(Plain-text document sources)
*** Block opens ***

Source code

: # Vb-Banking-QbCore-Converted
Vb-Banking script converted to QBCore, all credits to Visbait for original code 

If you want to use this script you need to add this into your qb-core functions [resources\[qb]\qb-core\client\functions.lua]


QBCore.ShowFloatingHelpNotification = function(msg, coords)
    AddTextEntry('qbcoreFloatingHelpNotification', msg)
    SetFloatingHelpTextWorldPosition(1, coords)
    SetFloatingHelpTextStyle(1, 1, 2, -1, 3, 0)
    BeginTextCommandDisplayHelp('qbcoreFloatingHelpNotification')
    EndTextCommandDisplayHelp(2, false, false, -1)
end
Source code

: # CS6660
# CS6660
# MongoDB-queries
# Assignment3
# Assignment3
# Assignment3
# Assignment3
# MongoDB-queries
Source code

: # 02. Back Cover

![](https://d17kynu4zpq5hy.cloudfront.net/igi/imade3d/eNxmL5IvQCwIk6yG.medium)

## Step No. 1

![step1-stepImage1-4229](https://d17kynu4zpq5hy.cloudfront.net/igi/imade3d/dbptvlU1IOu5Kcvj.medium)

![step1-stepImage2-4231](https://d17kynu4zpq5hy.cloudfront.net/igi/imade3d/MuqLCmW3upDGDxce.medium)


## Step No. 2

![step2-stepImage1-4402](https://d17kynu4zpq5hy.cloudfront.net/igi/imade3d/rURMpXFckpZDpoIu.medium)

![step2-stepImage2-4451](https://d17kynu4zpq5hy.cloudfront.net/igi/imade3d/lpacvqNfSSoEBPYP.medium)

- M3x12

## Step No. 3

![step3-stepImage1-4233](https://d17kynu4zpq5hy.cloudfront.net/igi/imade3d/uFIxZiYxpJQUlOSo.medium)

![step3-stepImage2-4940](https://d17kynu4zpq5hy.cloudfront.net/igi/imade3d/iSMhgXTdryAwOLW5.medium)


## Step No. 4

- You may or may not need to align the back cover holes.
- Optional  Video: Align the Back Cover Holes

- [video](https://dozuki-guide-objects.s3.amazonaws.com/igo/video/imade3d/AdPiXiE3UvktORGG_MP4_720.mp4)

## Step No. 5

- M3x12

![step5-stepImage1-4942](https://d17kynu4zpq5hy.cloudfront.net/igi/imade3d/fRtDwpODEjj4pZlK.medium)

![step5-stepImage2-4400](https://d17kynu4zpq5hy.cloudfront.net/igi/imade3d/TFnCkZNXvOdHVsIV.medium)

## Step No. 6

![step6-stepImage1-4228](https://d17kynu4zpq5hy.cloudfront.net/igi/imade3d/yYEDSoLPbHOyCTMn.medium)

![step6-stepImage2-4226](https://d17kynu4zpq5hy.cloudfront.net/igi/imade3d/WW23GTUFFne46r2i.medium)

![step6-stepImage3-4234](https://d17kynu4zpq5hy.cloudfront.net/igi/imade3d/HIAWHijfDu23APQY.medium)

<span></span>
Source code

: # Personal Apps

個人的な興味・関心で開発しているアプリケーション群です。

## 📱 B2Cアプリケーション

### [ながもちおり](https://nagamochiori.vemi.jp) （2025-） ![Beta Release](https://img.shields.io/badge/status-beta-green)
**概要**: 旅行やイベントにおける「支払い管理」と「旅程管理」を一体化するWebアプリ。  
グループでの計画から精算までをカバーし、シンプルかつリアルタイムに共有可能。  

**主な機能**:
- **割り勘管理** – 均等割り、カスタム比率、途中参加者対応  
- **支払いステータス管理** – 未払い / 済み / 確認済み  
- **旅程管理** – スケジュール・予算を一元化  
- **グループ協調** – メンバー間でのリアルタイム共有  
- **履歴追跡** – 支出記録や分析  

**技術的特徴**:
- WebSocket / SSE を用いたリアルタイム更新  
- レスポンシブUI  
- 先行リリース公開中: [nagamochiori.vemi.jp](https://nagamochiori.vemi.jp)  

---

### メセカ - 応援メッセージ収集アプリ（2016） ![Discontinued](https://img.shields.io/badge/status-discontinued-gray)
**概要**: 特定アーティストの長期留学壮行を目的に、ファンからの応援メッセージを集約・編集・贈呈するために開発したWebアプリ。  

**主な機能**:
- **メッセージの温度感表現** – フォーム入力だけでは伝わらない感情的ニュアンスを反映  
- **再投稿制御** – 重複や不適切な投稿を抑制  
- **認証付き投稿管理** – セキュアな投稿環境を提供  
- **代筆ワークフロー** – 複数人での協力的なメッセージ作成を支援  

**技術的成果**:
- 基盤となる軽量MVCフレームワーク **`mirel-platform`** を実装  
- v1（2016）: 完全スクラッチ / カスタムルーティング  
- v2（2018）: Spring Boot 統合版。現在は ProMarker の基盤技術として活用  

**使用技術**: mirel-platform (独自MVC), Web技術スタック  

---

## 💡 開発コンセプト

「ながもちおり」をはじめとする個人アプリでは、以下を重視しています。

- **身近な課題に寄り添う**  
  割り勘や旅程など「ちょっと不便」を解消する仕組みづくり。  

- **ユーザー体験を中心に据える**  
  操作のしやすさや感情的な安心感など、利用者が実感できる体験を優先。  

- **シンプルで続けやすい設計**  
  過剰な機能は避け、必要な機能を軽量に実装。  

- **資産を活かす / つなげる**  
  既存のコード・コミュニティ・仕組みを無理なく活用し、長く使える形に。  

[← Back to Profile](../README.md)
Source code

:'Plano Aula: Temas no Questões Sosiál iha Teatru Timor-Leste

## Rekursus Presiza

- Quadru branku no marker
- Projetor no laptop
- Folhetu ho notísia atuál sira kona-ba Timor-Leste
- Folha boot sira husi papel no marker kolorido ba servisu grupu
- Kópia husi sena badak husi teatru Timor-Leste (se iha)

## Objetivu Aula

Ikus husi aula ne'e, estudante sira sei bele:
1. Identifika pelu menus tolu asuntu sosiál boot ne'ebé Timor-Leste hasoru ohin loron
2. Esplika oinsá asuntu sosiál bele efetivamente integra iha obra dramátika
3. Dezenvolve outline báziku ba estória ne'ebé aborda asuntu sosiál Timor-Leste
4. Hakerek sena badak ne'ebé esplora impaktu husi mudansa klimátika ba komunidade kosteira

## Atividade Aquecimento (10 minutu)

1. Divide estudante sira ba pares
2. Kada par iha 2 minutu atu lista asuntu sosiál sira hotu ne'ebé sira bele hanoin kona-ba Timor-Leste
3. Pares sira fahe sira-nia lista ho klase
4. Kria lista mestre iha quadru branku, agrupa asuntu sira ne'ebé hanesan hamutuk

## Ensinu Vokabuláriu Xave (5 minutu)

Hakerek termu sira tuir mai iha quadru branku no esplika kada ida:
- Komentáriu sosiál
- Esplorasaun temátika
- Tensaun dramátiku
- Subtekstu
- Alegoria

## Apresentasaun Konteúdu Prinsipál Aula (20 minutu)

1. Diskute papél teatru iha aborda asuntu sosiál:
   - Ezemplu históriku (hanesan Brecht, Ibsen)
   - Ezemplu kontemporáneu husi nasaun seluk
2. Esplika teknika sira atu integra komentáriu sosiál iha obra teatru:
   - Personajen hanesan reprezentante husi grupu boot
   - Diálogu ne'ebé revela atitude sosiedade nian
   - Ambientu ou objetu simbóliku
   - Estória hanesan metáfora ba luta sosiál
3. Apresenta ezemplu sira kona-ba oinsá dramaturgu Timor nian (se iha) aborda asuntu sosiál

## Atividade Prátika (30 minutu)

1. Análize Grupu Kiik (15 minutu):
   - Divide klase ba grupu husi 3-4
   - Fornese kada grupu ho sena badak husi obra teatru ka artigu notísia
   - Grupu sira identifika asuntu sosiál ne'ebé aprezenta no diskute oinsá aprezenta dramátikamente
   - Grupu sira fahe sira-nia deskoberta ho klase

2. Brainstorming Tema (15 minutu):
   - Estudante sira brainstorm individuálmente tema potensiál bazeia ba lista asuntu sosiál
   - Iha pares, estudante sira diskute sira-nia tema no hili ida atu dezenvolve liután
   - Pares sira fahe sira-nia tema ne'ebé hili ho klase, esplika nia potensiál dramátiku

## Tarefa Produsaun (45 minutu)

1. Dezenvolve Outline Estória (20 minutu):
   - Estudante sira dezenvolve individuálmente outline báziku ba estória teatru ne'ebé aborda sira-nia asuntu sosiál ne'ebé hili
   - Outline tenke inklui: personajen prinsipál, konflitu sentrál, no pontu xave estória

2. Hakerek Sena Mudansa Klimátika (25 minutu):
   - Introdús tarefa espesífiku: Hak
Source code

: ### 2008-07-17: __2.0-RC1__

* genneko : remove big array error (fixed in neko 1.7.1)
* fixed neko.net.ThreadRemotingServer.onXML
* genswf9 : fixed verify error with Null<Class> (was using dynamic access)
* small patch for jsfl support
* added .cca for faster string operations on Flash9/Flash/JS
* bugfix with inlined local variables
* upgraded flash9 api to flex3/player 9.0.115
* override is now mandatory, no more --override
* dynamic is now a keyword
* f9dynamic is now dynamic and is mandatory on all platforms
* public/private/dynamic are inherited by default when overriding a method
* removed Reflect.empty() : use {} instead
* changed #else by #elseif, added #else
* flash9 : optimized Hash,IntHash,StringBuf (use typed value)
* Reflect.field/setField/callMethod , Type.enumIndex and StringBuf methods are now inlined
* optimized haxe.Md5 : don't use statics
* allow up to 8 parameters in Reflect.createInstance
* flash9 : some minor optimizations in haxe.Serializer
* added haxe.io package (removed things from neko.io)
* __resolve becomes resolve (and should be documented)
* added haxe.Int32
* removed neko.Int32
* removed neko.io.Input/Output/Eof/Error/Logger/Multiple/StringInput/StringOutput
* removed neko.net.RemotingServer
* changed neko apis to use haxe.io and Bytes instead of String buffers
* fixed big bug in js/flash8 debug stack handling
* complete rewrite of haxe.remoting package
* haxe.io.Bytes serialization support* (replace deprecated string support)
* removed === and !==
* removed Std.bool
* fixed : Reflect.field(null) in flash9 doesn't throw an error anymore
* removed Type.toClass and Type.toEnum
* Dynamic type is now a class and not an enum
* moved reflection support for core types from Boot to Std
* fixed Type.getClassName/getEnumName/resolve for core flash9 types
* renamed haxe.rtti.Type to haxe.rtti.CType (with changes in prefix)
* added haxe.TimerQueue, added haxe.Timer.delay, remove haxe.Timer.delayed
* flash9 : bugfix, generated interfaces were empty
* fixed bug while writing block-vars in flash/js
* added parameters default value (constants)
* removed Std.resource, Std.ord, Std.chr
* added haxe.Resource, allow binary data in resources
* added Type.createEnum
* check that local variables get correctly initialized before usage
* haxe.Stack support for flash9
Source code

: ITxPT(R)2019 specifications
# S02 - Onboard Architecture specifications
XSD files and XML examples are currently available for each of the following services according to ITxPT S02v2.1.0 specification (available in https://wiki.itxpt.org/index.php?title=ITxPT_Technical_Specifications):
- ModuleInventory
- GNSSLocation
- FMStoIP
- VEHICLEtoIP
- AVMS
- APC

*** Block closes ***

Brief
In the data above, find the line with "are now inlined" and the line with "deprecated string support)". Retype both, plus every line between them, exactly.

Exercise response
* Reflect.field/setField/callMethod , Type.enumIndex and StringBuf methods are now inlined
* optimized haxe.Md5 : don't use statics
* allow up to 8 parameters in Reflect.createInstance
* flash9 : some minor optimizations in haxe.Serializer
* added haxe.io package (removed things from neko.io)
* __resolve becomes resolve (and should be documented)
* added haxe.Int32
* removed neko.Int32
* removed neko.io.Input/Output/Eof/Error/Logger/Multiple/StringInput/StringOutput
* removed neko.net.RemotingServer
* changed neko apis to use haxe.io and Bytes instead of String buffers
* fixed big bug in js/flash8 debug stack handling
* complete rewrite of haxe.remoting package
* haxe.io.Bytes serialization support* (replace deprecated string support)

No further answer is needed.